### Your instructions:
Every line in the records below between the one holding "The main game" and the one holding "## **3\. Code Style & Best Practices**", inclusive, is to be set down exactly; all other lines are to be left out.

Plain-text document sources
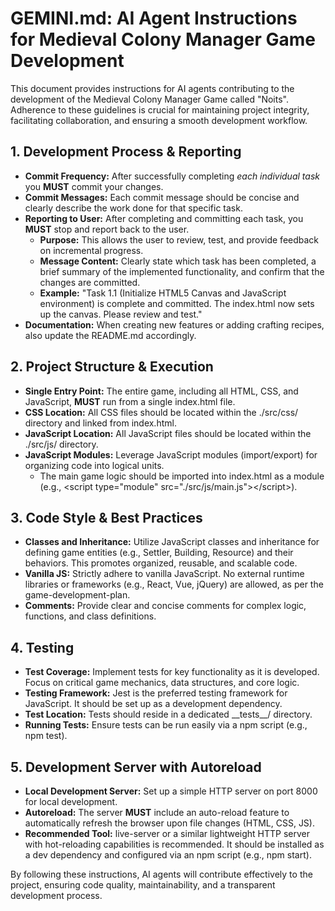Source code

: # **GEMINI.md: AI Agent Instructions for Medieval Colony Manager Game Development**

This document provides instructions for AI agents contributing to the development of the Medieval Colony Manager Game called "Noits". Adherence to these guidelines is crucial for maintaining project integrity, facilitating collaboration, and ensuring a smooth development workflow.

## **1\. Development Process & Reporting**

* **Commit Frequency:** After successfully completing *each individual task* you **MUST** commit your changes.  
* **Commit Messages:** Each commit message should be concise and clearly describe the work done for that specific task.
* **Reporting to User:** After completing and committing each task, you **MUST** stop and report back to the user.  
  * **Purpose:** This allows the user to review, test, and provide feedback on incremental progress.  
  * **Message Content:** Clearly state which task has been completed, a brief summary of the implemented functionality, and confirm that the changes are committed.  
  * **Example:** "Task 1.1 (Initialize HTML5 Canvas and JavaScript environment) is complete and committed. The index.html now sets up the canvas. Please review and test."
* **Documentation:** When creating new features or adding crafting recipes, also update the README.md accordingly.

## **2\. Project Structure & Execution**

* **Single Entry Point:** The entire game, including all HTML, CSS, and JavaScript, **MUST** run from a single index.html file.  
* **CSS Location:** All CSS files should be located within the ./src/css/ directory and linked from index.html.  
* **JavaScript Location:** All JavaScript files should be located within the ./src/js/ directory.  
* **JavaScript Modules:** Leverage JavaScript modules (import/export) for organizing code into logical units.  
  * The main game logic should be imported into index.html as a module (e.g., \<script type="module" src="./src/js/main.js"\>\</script\>).

## **3\. Code Style & Best Practices**

* **Classes and Inheritance:** Utilize JavaScript classes and inheritance for defining game entities (e.g., Settler, Building, Resource) and their behaviors. This promotes organized, reusable, and scalable code.  
* **Vanilla JS:** Strictly adhere to vanilla JavaScript. No external runtime libraries or frameworks (e.g., React, Vue, jQuery) are allowed, as per the game-development-plan.  
* **Comments:** Provide clear and concise comments for complex logic, functions, and class definitions.

## **4\. Testing**

* **Test Coverage:** Implement tests for key functionality as it is developed. Focus on critical game mechanics, data structures, and core logic.  
* **Testing Framework:** Jest is the preferred testing framework for JavaScript. It should be set up as a development dependency.  
* **Test Location:** Tests should reside in a dedicated \_\_tests\_\_/ directory.  
* **Running Tests:** Ensure tests can be run easily via a npm script (e.g., npm test).

## **5\. Development Server with Autoreload**

* **Local Development Server:** Set up a simple HTTP server on port 8000 for local development.  
* **Autoreload:** The server **MUST** include an auto-reload feature to automatically refresh the browser upon file changes (HTML, CSS, JS).  
* **Recommended Tool:** live-server or a similar lightweight HTTP server with hot-reloading capabilities is recommended. It should be installed as a dev dependency and configured via an npm script (e.g., npm start).

By following these instructions, AI agents will contribute effectively to the project, ensuring code quality, maintainability, and a transparent development process.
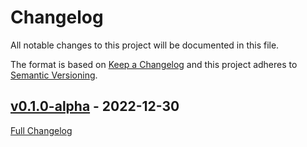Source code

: <!-- markdownlint-disable MD024 -->
# Changelog

All notable changes to this project will be documented in this file.

The format is based on [Keep a Changelog](http://keepachangelog.com/en/1.0.0/) and this project adheres to [Semantic Versioning](http://semver.org).

## [v0.1.0-alpha](https://github.com/jackMort/ChatGPT.nvim/tree/v0.1.0-alpha) - 2022-12-30

[Full Changelog](https://github.com/jackMort/ChatGPT.nvim/compare/19e3f193c38dcc9be56eff71716b7ac2b582f49b...v0.1.0-alpha)
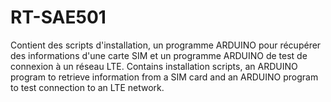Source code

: # RT-SAE501
Contient des scripts d'installation, un programme ARDUINO pour récupérer des informations d'une carte SIM et un programme ARDUINO de test de connexion à un réseau LTE.  Contains installation scripts, an ARDUINO program to retrieve information from a SIM card and an ARDUINO program to test connection to an LTE network.
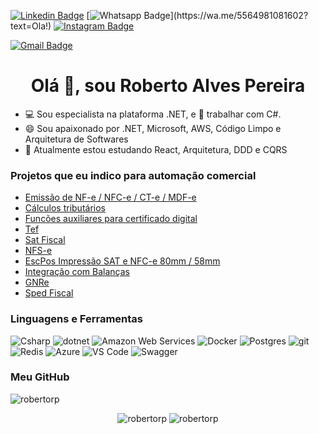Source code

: [![Linkedin Badge](https://img.shields.io/badge/-LinkedIn-blue?style=flat-square&logo=Linkedin&logoColor=white&link=https://www.linkedin.com/in/robertoalves18/)](https://www.linkedin.com/in/robertoalves18/)
[![Whatsapp Badge](https://img.shields.io/badge/-Whatsapp-4CA143?style=flat-square&labelColor=4CA143&logo=whatsapp&logoColor=white&link=https://wa.me/5564981081602?text=Ola!)](https://wa.me/5564981081602?text=Ola!) 
[![Instagram Badge](https://img.shields.io/badge/-Instagram-C13584?style=flat-square&labelColor=C13584&logo=instagram&logoColor=white&link=https://www.instagram.com/robertolves/)](https://www.instagram.com/robertolves/)

[![Gmail Badge](https://img.shields.io/badge/-robertoalvespereira18@gmail.com-c14438?style=flat-square&logo=gmail&logoColor=white&link=mailto:robertoalvespereira18@gmail.com)](mailto:robertoalvespereira18@gmail.com) 


<h1 align="center">Olá 👋, sou Roberto Alves Pereira</h1>

- :computer: Sou especialista na plataforma .NET, e :blue_heart: trabalhar com C#.
- 😄 Sou apaixonado por .NET, Microsoft, AWS, Código Limpo e Arquitetura de Softwares
- 🌱 Atualmente estou estudando React, Arquitetura, DDD e CQRS

### Projetos que eu indico para automação comercial
<ul> 
 <li><a href="https://github.com/ZeusAutomacao/DFe.NET" target="_blank" >Emissão de NF-e / NFC-e / CT-e / MDF-e</a></li>
 <li><a href="https://github.com/AutomacaoNet/MotorTributarioNet" target="_blank" >Cálculos tributários</a></li>
 <li><a href="https://github.com/AutomacaoNet/CertificadoExtNet" target="_blank" >Funcões auxiliares para certificado digital</a></li>
 <li><a href="https://github.com/SistemaFusion/Tef" target="_blank" >Tef</a></li>
 <li><a href="https://github.com/ACBrNet/ACBr.Net.Sat" target="_blank" >Sat Fiscal</a></li> 
  <li><a href="https://github.com/ACBrNet/ACBr.Net.NFSe" target="_blank" >NFS-e</a></li> 
  <li><a href="https://github.com/marcosgerene/Gerene.DFe.EscPos" target="_blank" >EscPos Impressão SAT e NFC-e 80mm / 58mm</a></li> 
  <li><a href="https://github.com/marcosgerene/Gerene.Balanca" target="_blank" >Integração com Balanças</a></li> 
  <li><a href="https://github.com/marcosgerene/Gerene.Gnre" target="_blank" >GNRe</a></li> 
  <li><a href="https://github.com/osamueloliveira/fiscalbr.net" target="_blank" >Sped Fiscal</a></li> 
</ul>


### Linguagens e Ferramentas
<p>
  <img alt="Csharp" src="https://img.shields.io/badge/-C%23-7c209C?style=flat-square&logo=c-sharp&logoColor=white" />
  <img alt="dotnet" src="https://img.shields.io/badge/-.NET-702D91?style=flat-square&logo=.net&logoColor=white" />
  <img alt="Amazon Web Services" src="https://img.shields.io/badge/-AWS-e9b040?style=flat-square&logo=amazon%20aws&logoColor=white" />
  <img alt="Docker" src="https://img.shields.io/badge/-Docker-46a2f1?style=flat-square&logo=docker&logoColor=white" />
  <img alt="Postgres" src="https://img.shields.io/badge/-Postgres-338791?style=flat-square&logo=postgresql&logoColor=white" />
  <img alt="git" src="https://img.shields.io/badge/-Git-F05032?style=flat-square&logo=git&logoColor=white" />
  <img alt="Redis" src="https://img.shields.io/badge/-Redis-e93940?style=flat-square&logo=redis&logoColor=white" />
  <img alt="Azure" src="https://img.shields.io/badge/-Azure-0989D6?style=flat-square&logo=microsoft%20azure&logoColor=white" />
  <img alt="VS Code" src="https://img.shields.io/badge/-Code-1073C9?style=flat-square&logo=visual%20studio%20code&logoColor=white" />
  <img alt="Swagger" src="https://img.shields.io/badge/-Swagger-47bb40?style=flat-square&logo=swagger&logoColor=white" />
</p>


### Meu GitHub
<img src="https://komarev.com/ghpvc/?username=robertorp&label=Visualizações+de+perfil&style=flat-square&color=grey" alt="robertorp" />
<p align="center">
<img src="https://github-readme-stats.vercel.app/api/top-langs/?username=robertorp&layout=compact" alt="robertorp" />
<img src="https://github-readme-stats.vercel.app/api?username=robertorp&show_icons=true" alt="robertorp" />
</p>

### Reply to the task:
  * The main game logic should be imported into index.html as a module (e.g., \<script type="module" src="./src/js/main.js"\>\</script\>).

## **3\. Code Style & Best Practices**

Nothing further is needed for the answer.